• **Goal of the exercise**: Among the lines of the records, find all that carry the word "begin" and copy them.

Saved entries
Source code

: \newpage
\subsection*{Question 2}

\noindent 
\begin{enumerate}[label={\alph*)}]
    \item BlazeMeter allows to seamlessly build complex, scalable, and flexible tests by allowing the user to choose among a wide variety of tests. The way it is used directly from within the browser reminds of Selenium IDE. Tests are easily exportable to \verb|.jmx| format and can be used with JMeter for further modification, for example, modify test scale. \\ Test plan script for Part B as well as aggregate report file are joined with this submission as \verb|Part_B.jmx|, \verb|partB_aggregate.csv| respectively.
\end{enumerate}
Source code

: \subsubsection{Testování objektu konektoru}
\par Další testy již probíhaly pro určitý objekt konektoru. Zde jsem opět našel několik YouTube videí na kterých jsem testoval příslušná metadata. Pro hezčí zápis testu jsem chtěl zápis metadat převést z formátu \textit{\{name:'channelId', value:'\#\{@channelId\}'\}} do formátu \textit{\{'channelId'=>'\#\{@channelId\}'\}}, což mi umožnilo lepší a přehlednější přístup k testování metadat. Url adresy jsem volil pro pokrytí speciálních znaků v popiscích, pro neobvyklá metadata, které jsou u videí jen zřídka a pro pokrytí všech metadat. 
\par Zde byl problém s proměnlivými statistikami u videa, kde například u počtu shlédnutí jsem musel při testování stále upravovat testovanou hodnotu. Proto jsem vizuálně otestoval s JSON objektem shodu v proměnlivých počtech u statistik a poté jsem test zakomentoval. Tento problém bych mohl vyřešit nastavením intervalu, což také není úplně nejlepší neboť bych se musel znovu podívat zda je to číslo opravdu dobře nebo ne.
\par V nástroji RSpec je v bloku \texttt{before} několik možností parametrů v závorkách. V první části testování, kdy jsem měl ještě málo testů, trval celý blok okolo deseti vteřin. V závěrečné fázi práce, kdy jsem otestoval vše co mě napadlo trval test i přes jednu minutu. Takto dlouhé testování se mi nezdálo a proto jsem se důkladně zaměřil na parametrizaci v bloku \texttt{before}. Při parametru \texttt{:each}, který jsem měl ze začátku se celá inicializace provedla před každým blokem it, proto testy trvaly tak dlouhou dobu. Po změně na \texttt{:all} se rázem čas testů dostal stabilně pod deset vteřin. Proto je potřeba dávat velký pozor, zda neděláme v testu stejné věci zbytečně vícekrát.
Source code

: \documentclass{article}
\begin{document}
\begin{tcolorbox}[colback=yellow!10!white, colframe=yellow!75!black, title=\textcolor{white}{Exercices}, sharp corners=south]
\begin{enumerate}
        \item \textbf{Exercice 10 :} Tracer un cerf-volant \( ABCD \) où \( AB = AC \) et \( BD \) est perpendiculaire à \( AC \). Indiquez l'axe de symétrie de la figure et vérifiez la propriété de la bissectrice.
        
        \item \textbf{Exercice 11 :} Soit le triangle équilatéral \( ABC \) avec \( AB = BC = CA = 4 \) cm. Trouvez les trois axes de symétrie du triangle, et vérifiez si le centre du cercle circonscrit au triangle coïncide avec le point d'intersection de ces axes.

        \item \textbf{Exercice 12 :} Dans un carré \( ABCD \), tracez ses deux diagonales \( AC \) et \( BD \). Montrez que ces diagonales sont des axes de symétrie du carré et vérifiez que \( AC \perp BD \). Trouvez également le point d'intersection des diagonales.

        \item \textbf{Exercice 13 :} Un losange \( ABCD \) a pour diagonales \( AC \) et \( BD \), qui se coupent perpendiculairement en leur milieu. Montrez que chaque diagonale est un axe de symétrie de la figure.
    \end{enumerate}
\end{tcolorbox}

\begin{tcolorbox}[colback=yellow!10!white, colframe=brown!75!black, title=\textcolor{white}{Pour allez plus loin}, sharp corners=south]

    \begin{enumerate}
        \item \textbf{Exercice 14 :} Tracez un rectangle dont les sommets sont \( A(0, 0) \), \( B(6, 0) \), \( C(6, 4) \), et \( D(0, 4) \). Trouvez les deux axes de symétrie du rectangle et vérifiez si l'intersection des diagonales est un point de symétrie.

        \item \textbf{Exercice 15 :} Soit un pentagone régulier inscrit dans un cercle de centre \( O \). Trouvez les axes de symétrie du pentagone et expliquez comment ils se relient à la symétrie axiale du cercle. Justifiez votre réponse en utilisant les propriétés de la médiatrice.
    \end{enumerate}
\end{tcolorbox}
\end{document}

• **Output**:
\begin{enumerate}[label={\alph*)}]
\begin{document}
\begin{tcolorbox}[colback=yellow!10!white, colframe=yellow!75!black, title=\textcolor{white}{Exercices}, sharp corners=south]
\begin{enumerate}
\begin{tcolorbox}[colback=yellow!10!white, colframe=brown!75!black, title=\textcolor{white}{Pour allez plus loin}, sharp corners=south]
    \begin{enumerate}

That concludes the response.